PBoC skipped open market operations for a net weekly drain of CNY 590bln vs. Prev. CNY 560bln net injection W/W. (Newswires) PBoC set CNY mid-point at 7.0437 (Prev. 7.0533)

Chinese Caixin Manufacturing PMI (Oct) 51.7 vs. Exp. 51.0 (Prev. 51.4). (Newswires)

China's Foreign Ministry says the reports of a Chinese/US leaders meeting in Macau is speculation. (Newswires)

Japan and China are considering signing a ‘fifth political document’ during Chinese President Xi visit to Japan in Spring 2020., according to Nikkei citing sources. (Nikkei)



US Secretary of State Pompeo said US is to impose new sanctions and nuclear curbs on Iran. (Newswires)

Yemen's Houthi's have reportedly downed a US-made drone near the border with Saudi., Sputnik. (Twitter)
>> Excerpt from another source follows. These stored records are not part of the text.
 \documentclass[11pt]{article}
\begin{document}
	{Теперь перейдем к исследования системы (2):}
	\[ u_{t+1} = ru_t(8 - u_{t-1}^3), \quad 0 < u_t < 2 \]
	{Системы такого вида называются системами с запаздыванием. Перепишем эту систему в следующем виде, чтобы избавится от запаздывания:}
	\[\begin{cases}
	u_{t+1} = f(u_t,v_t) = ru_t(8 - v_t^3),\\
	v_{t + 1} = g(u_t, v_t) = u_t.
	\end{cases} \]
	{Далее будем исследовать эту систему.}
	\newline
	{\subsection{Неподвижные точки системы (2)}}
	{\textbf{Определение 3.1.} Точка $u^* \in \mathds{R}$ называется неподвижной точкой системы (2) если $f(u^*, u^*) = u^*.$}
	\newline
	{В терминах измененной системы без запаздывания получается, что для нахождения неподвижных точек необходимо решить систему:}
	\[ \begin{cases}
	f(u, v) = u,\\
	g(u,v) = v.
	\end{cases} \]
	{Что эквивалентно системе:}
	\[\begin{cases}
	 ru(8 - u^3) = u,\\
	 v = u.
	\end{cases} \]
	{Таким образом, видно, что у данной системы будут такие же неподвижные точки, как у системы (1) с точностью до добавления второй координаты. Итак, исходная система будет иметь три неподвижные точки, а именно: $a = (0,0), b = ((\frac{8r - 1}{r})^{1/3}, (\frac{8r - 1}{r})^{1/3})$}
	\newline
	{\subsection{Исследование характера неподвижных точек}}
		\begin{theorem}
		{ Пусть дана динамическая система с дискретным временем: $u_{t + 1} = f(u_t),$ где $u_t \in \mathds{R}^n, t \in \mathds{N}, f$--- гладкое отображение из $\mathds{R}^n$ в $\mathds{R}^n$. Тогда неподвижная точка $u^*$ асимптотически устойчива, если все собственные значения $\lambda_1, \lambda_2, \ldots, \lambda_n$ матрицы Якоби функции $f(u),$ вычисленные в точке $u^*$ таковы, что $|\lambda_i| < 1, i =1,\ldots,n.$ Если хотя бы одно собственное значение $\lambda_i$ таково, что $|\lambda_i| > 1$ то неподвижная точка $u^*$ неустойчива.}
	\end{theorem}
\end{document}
Brexit Party leader Farage refused to rule out the prospect of his party withdrawing candidates from hundreds of seats in the upcoming elections. (Sky News)

UK Markit/CIPS Manufacturing PMI (Oct) 49.6 vs. Exp. 48.1 (Prev. 48.3). (Newswires)



Major European Bourses are slightly firmer (Euro Stoxx 50 +0.2%) with the region buoyed by encouraging Chinese Caixin Manufacturing PMI which helped boost sentiment during APAC hours. Trade this morning has been tentative as is usually the case ahead of the US labour market report, with some gains handed back ahead of the release with US ISM Manufacturing PMI also on the docket. Sector performance is reflective of an improved risk tone; Tech (+0.7%), Energy (+0.7%), Materials (+0.5%), Industrials (+0.7%) and Consumer Discretionary (+0.7%) are all firmer, while Utilities (-0.3%), Consumer Staple (+0.3%) and Health Care (+0.1%) lag. Financials (U/C) are also lower; yields have broadly failed to recover since yesterday’s downbeat Chicago PMI and post-FOMC, while stock specific news in the form Danske Bank’s (-3.1%) earnings could also being weighing, after the Co. narrowed its FY19 net outlook to the lower end of range with further potential downside as the Russian Central Bank revoked the Co.’s license for its Russian unit. Elsewhere, stock specifics; DSV (+7.5%) shares are bid after solid earnings. Elsewhere, better than expected results from US Steel (X) is giving a boost to ThyssenKrupp (+1.6%) and Salzgitter (+0.5%). Softer earnings also see Aker ASA (-4.2%) shares under pressure, while Fiat Chrysler (+1.6%) opened lower amid ongoing protestation from various labour unions against the Co.’s proposed merger with Peugeot (+3.3%).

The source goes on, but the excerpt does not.